My friend, you take and drive me-if you furnish the auto-out into the suburbs of Philadelphia, and introduce me to the people who own their homes around this great city, those beautiful homes with gardens and flowers, those magnificent homes so lovely in their art, and I will introduce you to the very best people in character as well as in enterprise in our city, and you know I will.  A man is not really a true man until he owns his own home, and they that own their homes are made more honorable and honest and pure, and true and economical and careful, by owning the home.
     For a man to have money, even in large sums, is not an inconsistent thing.  We preach against covetousness, and you know we do, in the pulpit, and oftentimes preach against it so long and use the terms about 'filthy lucre' so extremely that Christians get the idea that when we stand in the pulpit we believe it is wicked for any man to have money-until the collection basket goes around, and then we almost swear at the people because they don't give more money.  Oh, the inconsistency of such doctrines as that!
     Money is power, and you ought to be reasonably ambitious to have it.  You ought because you can do more good with it than you could without it.  Money printed your Bible, money builds your churches, money sends your missionaries, and money pays your preachers, and you would not have many of them, either, if you did not pay them.  I am always willing that my church should raise my salary, because the church that pays the largest salary always raises it the easiest.  You never knew an exception to it in your life.  The man who gets the largest salary can do the most good with the power that is furnished to him.  Of course he can if his spirit be right to use it for what it is given him.
     I say, then, you ought to have money.  If you can honestly attain unto riches in Philadelphia, it is your Christina and godly duty to do so.  It is an awful mistake of these pious people to think you must be awfully poor in order to be pious."
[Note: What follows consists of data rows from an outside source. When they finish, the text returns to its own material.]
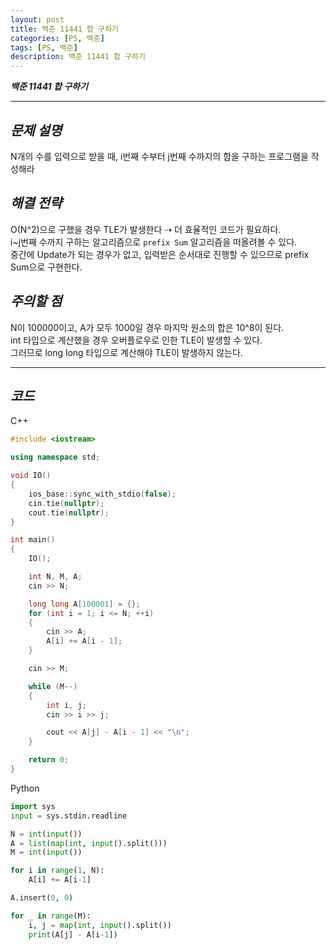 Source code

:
 ```yaml
---
layout: post
title: 백준 11441 합 구하기
categories: [PS, 백준]
tags: [PS, 백준]
description: 백준 11441 합 구하기
---
```


**_백준 11441 합 구하기_**

<hr>

## **_문제 설명_**

N개의 수를 입력으로 받을 때, i번째 수부터 j번째 수까지의 합을 구하는 프로그램을 작성해라

## **_해결 전략_**

O(N^2)으로 구했을 경우 TLE가 발생한다 ⇢ 더 효율적인 코드가 필요하다.  
i~j번째 수까지 구하는 알고리즘으로 `prefix Sum` 알고리즘을 떠올려볼 수 있다.  
중간에 Update가 되는 경우가 없고, 입력받은 순서대로 진행할 수 있으므로 prefix Sum으로 구현한다.

## **_주의할 점_**

N이 100000이고, A가 모두 1000일 경우 마지막 원소의 합은 10^8이 된다.  
int 타입으로 계산했을 경우 오버플로우로 인한 TLE이 발생할 수 있다.  
그러므로 long long 타입으로 계산해야 TLE이 발생하지 않는다.

<hr>

## **_코드_**

C++

```c++
#include <iostream>

using namespace std;

void IO()
{
    ios_base::sync_with_stdio(false);
    cin.tie(nullptr);
    cout.tie(nullptr);
}

int main()
{
    IO();

    int N, M, A;
    cin >> N;

    long long A[100001] = {};
    for (int i = 1; i <= N; ++i)
    {
        cin >> A;
        A[i] += A[i - 1];
    }

    cin >> M;

    while (M--)
    {
        int i, j;
        cin >> i >> j;

        cout << A[j] - A[i - 1] << "\n";
    }

    return 0;
}
```

Python

```python
import sys
input = sys.stdin.readline

N = int(input())
A = list(map(int, input().split()))
M = int(input())

for i in range(1, N):
    A[i] += A[i-1]

A.insert(0, 0)

for _ in range(M):
    i, j = map(int, input().split())
    print(A[j] - A[i-1])
```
     What do you think about Conwell's sentiments?   The Gospel of Prosperity is very  popular today.  If you've watched just about any preacher (but not all) on television, you've probably heard the Gospel of Prosperity preached.  People like it because, as it is preached today, wealth comes as a result of your own goodness, prayer, and work.  Wealth is a sign of God's blessing, and it becomes a matter of faith.  Ministers today also preach that this blessing of money is biblical.  

What do you think about Conwell's preaching and the Gospel of Prosperity?  I really would like to know.  If you would, please think about it for a minute and write your comments below.  It will give us all a chance to see what others think about this old, yet new, take on Christian money and wealth.  I'm going to do a little research and another post about this topic, so if you are interested, help me out with your take on this subject. Thanks!